(DATA EXTRACTS Opens)

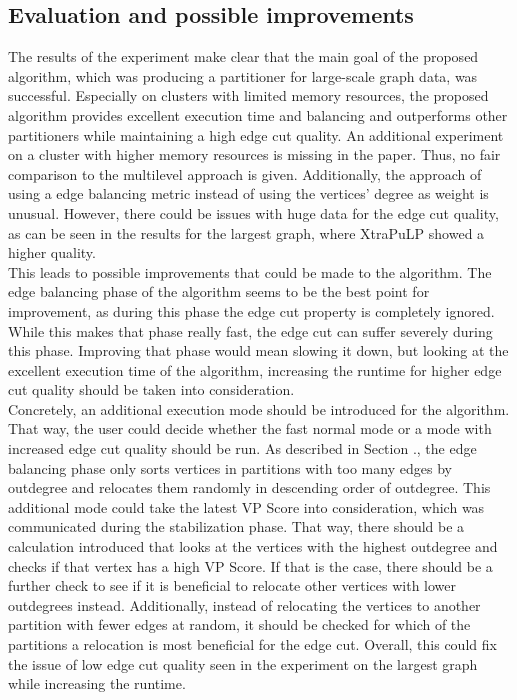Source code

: \documentclass[acmsmall,nonacm,screen,review]{acmart}
\begin{document}
\subsection{Evaluation and possible improvements}
The results of the experiment make clear that the main goal of the proposed algorithm, which was producing a partitioner for large-scale graph data, was successful. Especially on clusters with limited memory resources, the proposed algorithm provides excellent execution time and balancing and outperforms other partitioners while maintaining a high edge cut quality. An additional experiment on a cluster with higher memory resources is missing in the paper. Thus, no fair comparison to the multilevel approach is given. Additionally, the approach of using a edge balancing metric instead of using the vertices' degree as weight is unusual. However, there could be issues with huge data for the edge cut quality, as can be seen in the results for the largest graph, where XtraPuLP showed a higher quality. \\
This leads to possible improvements that could be made to the algorithm. The edge balancing phase of the algorithm seems to be the best point for improvement, as during this phase the edge cut property is completely ignored. While this makes that phase really fast, the edge cut can suffer severely during this phase. Improving that phase would mean slowing it down, but looking at the excellent execution time of the algorithm, increasing the runtime for higher edge cut quality should be taken into consideration. \\
Concretely, an additional execution mode should be introduced for the algorithm. That way, the user could decide whether the fast normal mode or a mode with increased edge cut quality should be run. As described in Section ., the edge balancing phase only sorts vertices in partitions with too many edges by outdegree and relocates them randomly in descending order of outdegree. This additional mode could take the latest VP Score into consideration, which was communicated during the stabilization phase. That way, there should be a calculation introduced that looks at the vertices with the highest outdegree and checks if that vertex has a high VP Score. If that is the case, there should be a further check to see if it is beneficial to relocate other vertices with lower outdegrees instead. Additionally, instead of relocating the vertices to another partition with fewer edges at random, it should be checked for which of the partitions a relocation is most beneficial for the edge cut. Overall, this could fix the issue of low edge cut quality seen in the experiment on the largest graph while increasing the runtime. 
\end{document}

(DATA EXTRACTS Closes)

PROBLEM STATEMENT
Repeat each entry precisely as it appears. Leave the pictures out.

TASK OUTPUT
Source code

: \documentclass[acmsmall,nonacm,screen,review]{acmart}
\begin{document}
\subsection{Evaluation and possible improvements}
The results of the experiment make clear that the main goal of the proposed algorithm, which was producing a partitioner for large-scale graph data, was successful. Especially on clusters with limited memory resources, the proposed algorithm provides excellent execution time and balancing and outperforms other partitioners while maintaining a high edge cut quality. An additional experiment on a cluster with higher memory resources is missing in the paper. Thus, no fair comparison to the multilevel approach is given. Additionally, the approach of using a edge balancing metric instead of using the vertices' degree as weight is unusual. However, there could be issues with huge data for the edge cut quality, as can be seen in the results for the largest graph, where XtraPuLP showed a higher quality. \\
This leads to possible improvements that could be made to the algorithm. The edge balancing phase of the algorithm seems to be the best point for improvement, as during this phase the edge cut property is completely ignored. While this makes that phase really fast, the edge cut can suffer severely during this phase. Improving that phase would mean slowing it down, but looking at the excellent execution time of the algorithm, increasing the runtime for higher edge cut quality should be taken into consideration. \\
Concretely, an additional execution mode should be introduced for the algorithm. That way, the user could decide whether the fast normal mode or a mode with increased edge cut quality should be run. As described in Section ., the edge balancing phase only sorts vertices in partitions with too many edges by outdegree and relocates them randomly in descending order of outdegree. This additional mode could take the latest VP Score into consideration, which was communicated during the stabilization phase. That way, there should be a calculation introduced that looks at the vertices with the highest outdegree and checks if that vertex has a high VP Score. If that is the case, there should be a further check to see if it is beneficial to relocate other vertices with lower outdegrees instead. Additionally, instead of relocating the vertices to another partition with fewer edges at random, it should be checked for which of the partitions a relocation is most beneficial for the edge cut. Overall, this could fix the issue of low edge cut quality seen in the experiment on the largest graph while increasing the runtime. 
\end{document}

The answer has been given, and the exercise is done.